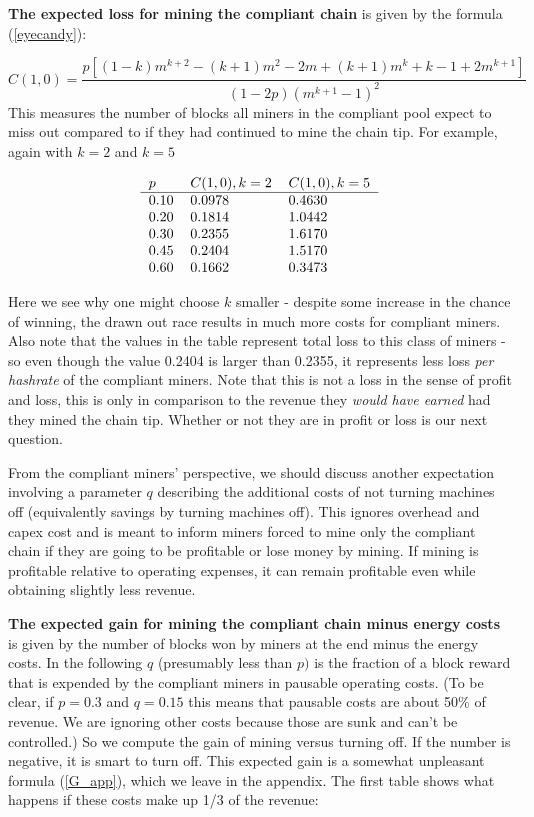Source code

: \documentclass{article}%
\begin{document}
\textbf{The expected loss for mining the compliant chain} is given by the
formula (\ref{eyecandy}):%


\[ C(1,0)= \frac{ p\left[ (1-k)m^{k+2}-(k+1)m^{2}-2m+(k+1)m^{k}+k-1+2m^{k+1} \right] }{ (1-2p)\left(m^{k+1}-1\right)^{2} } \]
This measures the number of blocks all miners in the compliant pool expect to
miss out compared to if they had continued to mine the chain tip.  For
example, again with $k=2$ and $k=5$

\[ \begin{tabular}[c]{lll} $p$ & $C(1,0),k=2$ & $C(1,0),k=5$\\ \hline $0.10$ & $0.0978$ & $0.4630$\\ $0.20$ & $0.1814$ & $1.0442$\\ $0.30$ & $0.2355$ & $1.6170$\\ $0.45$ & $0.2404$ & $1.5170$\\ $0.60$ & $0.1662$ & $0.3473$ \end{tabular} \]

Here we see why one might choose $k$ smaller - despite some increase in the
chance of winning, the drawn out race results in much more costs for compliant
miners.  Also note that the values in the table represent total loss to this
class of miners - so even though the value 0.2404 is larger than 0.2355, it
represents less loss \textit{per hashrate} of the compliant miners. Note that
this is not a loss in the sense of profit and loss, this is only in comparison
to the revenue they \textit{would have earned} had they mined the chain tip.
 Whether or not they are in profit or loss is our next question.

From the compliant miners' perspective, we should discuss another expectation
involving a parameter $q$ describing the additional costs of not turning
machines off (equivalently savings by turning machines off). This ignores
overhead and capex cost and is meant to inform miners forced to mine only the
compliant chain if they are going to be profitable or lose money by mining.
 If mining is profitable relative to operating expenses, it can remain
profitable even while obtaining slightly less revenue.

\textbf{The expected gain for mining the compliant chain minus energy costs
}is given by the number of blocks won by miners at the end minus the energy
costs.  In the following $q$ (presumably less than $p)$ is the fraction of a
block reward that is expended by the compliant miners in pausable operating
costs. (To be clear, if $p=0.3$ and $q=0.15$ this means that pausable costs
are about 50\% of revenue.  We are ignoring other costs because those are
sunk and can't be controlled.) So we compute the gain of mining versus
turning off.  If the number is negative, it is smart to turn off.  This
expected gain is a  somewhat unpleasant formula  (\ref{G_app}), which we leave in the appendix.  The first table shows what happens if these costs make up
1/3 of the revenue:
\end{document}
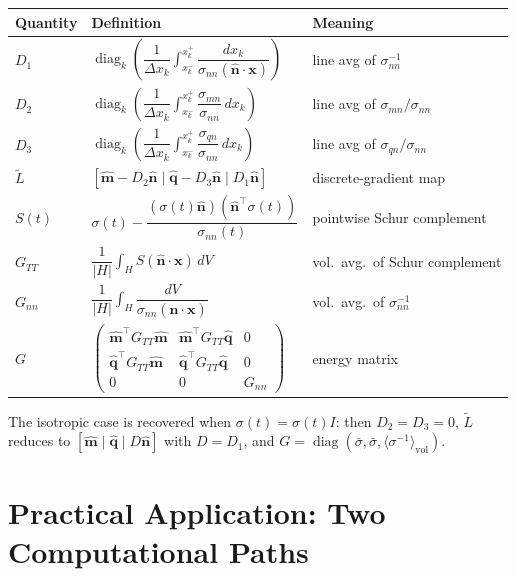 \documentclass[11pt]{article}
\newcommand{\nn}{\hat{\bm{n}}}
\newcommand{\mm}{\hat{\bm{m}}}
\newcommand{\qq}{\hat{\bm{q}}}
\newcommand{\tL}{\widetilde{L}}
\newcommand{\sbar}{\bar{\sigma}}
\newcommand{\invs}{\langle\sigma^{-1}\rangle_{\mathrm{vol}}}
\newcommand{\GTT}{G_{TT}}
\newcommand{\Gnn}{G_{nn}}
\begin{document}
\medskip
\begin{center}
\renewcommand{\arraystretch}{1.8}
\begin{tabular}{lll}
\toprule
Quantity & Definition & Meaning \\
\midrule
$D_1$ & $\operatorname{diag}_k\!\left(\dfrac{1}{\Delta x_k}
        \displaystyle\int_{x_k^-}^{x_k^+}
        \dfrac{dx_k}{\sigma_{nn}(\nn\cdot\bm{x})}\right)$
      & line avg of $\sigma_{nn}^{-1}$ \\[6pt]
$D_2$ & $\operatorname{diag}_k\!\left(\dfrac{1}{\Delta x_k}
        \displaystyle\int_{x_k^-}^{x_k^+}
        \dfrac{\sigma_{mn}}{\sigma_{nn}}\,dx_k\right)$
      & line avg of $\sigma_{mn}/\sigma_{nn}$ \\[6pt]
$D_3$ & $\operatorname{diag}_k\!\left(\dfrac{1}{\Delta x_k}
        \displaystyle\int_{x_k^-}^{x_k^+}
        \dfrac{\sigma_{qn}}{\sigma_{nn}}\,dx_k\right)$
      & line avg of $\sigma_{qn}/\sigma_{nn}$ \\[6pt]
$\tL$ & $[\mm - D_2\nn \mid \qq - D_3\nn \mid D_1\nn]$
      & discrete-gradient map \\[2pt]
$S(t)$ & $\sigma(t) - \dfrac{(\sigma(t)\nn)(\nn^\top\!\sigma(t))}{\sigma_{nn}(t)}$
       & pointwise Schur complement \\[6pt]
$\GTT$ & $\dfrac{1}{|H|}\displaystyle\int_H S(\nn\cdot\bm{x})\,dV$
       & vol.\ avg.\ of Schur complement \\[6pt]
$\Gnn$ & $\dfrac{1}{|H|}\displaystyle\int_H \dfrac{dV}{\sigma_{nn}(\nn\cdot\bm{x})}$
       & vol.\ avg.\ of $\sigma_{nn}^{-1}$ \\[6pt]
$G$ & $\begin{pmatrix} \mm^\top\!\GTT\mm & \mm^\top\!\GTT\qq & 0 \\
                       \qq^\top\!\GTT\mm & \qq^\top\!\GTT\qq & 0 \\
                       0 & 0 & \Gnn \end{pmatrix}$
    & energy matrix \\
\bottomrule
\end{tabular}
\end{center}

\medskip\noindent
The isotropic case is recovered when $\sigma(t) = \sigma(t)I$: then
$D_2 = D_3 = 0$, $\tL$ reduces to $[\mm\mid\qq\mid D\nn]$ with
$D = D_1$, and $G = \operatorname{diag}(\sbar,\sbar,\invs)$.

\section{Practical Application: Two Computational Paths}
\end{document}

WORK TO BE COMPLETED =
Transcribe exactly, starting at the line with "energy matrix \\" and continuing through the last line of the data above; leave out all earlier lines.

EXERCISE ANSWER =
    & energy matrix \\
\bottomrule
\end{tabular}
\end{center}

\medskip\noindent
The isotropic case is recovered when $\sigma(t) = \sigma(t)I$: then
$D_2 = D_3 = 0$, $\tL$ reduces to $[\mm\mid\qq\mid D\nn]$ with
$D = D_1$, and $G = \operatorname{diag}(\sbar,\sbar,\invs)$.

\section{Practical Application: Two Computational Paths}
\end{document}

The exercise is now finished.